Start of INPUT DATA

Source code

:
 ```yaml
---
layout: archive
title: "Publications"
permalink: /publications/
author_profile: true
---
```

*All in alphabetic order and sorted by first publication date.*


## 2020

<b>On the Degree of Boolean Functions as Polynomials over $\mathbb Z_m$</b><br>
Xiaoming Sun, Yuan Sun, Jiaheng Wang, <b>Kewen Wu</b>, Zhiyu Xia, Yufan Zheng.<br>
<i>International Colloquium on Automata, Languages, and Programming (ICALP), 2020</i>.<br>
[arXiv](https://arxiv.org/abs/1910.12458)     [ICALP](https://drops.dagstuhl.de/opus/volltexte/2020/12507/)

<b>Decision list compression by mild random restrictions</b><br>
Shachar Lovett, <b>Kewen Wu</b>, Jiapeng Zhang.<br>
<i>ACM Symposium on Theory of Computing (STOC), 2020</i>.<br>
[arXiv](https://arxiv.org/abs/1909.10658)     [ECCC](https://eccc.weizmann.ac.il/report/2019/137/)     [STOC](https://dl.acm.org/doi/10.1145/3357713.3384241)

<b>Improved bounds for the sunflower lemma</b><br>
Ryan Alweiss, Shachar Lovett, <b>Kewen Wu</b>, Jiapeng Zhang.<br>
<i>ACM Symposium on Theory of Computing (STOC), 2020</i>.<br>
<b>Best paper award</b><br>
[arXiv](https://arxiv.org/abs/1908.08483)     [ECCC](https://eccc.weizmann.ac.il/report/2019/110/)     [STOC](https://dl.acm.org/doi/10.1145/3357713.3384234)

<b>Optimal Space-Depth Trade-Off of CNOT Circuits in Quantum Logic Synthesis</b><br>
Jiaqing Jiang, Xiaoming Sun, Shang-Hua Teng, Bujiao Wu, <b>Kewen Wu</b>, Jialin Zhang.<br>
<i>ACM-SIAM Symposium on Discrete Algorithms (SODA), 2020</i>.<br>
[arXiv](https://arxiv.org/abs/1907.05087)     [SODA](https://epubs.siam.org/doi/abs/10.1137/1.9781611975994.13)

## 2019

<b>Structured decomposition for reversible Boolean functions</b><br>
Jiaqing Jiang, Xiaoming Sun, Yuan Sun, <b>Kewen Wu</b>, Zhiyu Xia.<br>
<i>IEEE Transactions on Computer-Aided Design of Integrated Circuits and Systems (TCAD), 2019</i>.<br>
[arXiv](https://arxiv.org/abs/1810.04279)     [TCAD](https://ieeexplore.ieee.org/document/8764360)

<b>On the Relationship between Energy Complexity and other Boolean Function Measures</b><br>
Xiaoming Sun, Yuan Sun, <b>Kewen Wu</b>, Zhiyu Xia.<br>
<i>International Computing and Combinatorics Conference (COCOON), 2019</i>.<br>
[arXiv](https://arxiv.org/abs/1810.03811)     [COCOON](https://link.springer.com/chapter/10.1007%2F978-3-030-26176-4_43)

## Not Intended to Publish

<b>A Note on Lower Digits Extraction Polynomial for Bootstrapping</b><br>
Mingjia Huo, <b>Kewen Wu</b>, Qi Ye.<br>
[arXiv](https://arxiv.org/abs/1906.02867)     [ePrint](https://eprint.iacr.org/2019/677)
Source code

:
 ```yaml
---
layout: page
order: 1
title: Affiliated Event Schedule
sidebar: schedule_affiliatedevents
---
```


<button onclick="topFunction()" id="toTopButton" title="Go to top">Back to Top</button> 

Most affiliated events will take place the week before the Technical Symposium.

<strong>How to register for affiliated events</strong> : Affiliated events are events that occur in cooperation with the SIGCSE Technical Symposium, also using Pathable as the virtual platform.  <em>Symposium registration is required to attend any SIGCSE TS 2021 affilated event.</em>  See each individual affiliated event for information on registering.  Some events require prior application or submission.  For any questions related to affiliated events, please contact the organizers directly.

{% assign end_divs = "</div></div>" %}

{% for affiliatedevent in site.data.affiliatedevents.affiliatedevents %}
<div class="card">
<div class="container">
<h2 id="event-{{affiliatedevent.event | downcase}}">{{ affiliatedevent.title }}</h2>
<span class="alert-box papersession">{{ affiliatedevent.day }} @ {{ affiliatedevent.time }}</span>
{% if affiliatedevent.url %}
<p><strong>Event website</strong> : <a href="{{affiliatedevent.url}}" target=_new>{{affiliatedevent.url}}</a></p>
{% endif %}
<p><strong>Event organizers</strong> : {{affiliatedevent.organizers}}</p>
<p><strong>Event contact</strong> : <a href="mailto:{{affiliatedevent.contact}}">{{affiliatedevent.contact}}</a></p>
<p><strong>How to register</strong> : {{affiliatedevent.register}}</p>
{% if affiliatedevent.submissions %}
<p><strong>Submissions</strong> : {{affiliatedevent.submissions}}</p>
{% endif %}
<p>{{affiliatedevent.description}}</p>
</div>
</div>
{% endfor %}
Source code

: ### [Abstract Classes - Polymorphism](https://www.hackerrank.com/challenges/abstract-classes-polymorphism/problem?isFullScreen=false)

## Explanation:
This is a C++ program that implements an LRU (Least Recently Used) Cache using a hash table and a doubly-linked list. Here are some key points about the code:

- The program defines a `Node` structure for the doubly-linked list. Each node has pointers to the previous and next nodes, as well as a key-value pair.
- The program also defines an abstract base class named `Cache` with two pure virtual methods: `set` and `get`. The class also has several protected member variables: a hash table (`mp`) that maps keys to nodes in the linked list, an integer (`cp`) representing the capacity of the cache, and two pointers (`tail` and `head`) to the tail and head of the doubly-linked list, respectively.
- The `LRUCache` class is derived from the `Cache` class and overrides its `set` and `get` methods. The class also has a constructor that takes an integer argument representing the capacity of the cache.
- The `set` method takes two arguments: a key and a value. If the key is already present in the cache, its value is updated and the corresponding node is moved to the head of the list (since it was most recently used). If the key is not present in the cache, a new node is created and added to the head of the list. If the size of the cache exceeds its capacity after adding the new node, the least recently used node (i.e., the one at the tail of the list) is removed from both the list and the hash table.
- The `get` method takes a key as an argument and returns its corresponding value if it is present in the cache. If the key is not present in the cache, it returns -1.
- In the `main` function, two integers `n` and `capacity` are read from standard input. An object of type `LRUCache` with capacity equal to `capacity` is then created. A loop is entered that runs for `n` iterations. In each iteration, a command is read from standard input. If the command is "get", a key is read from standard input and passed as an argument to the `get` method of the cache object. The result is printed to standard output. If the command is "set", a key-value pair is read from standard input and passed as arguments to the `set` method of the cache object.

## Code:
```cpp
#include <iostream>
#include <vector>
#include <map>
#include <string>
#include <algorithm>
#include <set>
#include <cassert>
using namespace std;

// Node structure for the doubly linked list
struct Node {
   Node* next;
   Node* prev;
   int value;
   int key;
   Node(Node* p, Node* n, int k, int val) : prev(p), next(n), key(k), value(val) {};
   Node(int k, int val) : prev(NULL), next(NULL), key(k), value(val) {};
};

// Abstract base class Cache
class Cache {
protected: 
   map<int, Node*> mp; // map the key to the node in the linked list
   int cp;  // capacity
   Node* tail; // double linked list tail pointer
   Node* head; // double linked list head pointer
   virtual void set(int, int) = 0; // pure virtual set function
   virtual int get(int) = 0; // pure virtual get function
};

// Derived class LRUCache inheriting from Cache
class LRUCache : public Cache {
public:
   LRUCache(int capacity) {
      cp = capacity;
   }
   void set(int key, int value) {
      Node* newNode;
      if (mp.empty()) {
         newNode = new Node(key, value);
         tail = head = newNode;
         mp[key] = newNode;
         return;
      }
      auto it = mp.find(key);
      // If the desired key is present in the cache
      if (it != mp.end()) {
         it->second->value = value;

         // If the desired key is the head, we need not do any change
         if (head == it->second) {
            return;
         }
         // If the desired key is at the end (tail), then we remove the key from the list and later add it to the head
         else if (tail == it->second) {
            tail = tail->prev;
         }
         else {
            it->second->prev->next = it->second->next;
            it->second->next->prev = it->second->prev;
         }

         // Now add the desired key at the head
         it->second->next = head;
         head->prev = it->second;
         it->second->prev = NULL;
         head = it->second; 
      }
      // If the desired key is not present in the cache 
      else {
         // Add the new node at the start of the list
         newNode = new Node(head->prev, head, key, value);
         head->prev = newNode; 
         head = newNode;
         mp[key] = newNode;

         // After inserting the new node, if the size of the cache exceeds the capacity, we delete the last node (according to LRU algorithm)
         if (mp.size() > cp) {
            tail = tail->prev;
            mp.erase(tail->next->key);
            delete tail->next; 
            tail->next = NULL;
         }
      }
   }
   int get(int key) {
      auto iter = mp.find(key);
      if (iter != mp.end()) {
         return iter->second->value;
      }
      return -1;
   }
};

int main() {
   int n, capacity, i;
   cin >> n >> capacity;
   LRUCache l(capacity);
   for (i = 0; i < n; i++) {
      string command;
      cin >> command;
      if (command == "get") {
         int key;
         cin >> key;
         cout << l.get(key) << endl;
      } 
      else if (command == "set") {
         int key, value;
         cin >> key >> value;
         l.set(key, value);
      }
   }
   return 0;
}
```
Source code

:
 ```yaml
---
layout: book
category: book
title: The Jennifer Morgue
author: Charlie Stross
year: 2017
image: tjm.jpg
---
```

End of INPUT DATA

PROBLEM STATEMENT :: Where a line of the listing includes the word "eccc", it counts; say how many such lines there are and nothing more.

REPLY TO THE TASK :: 2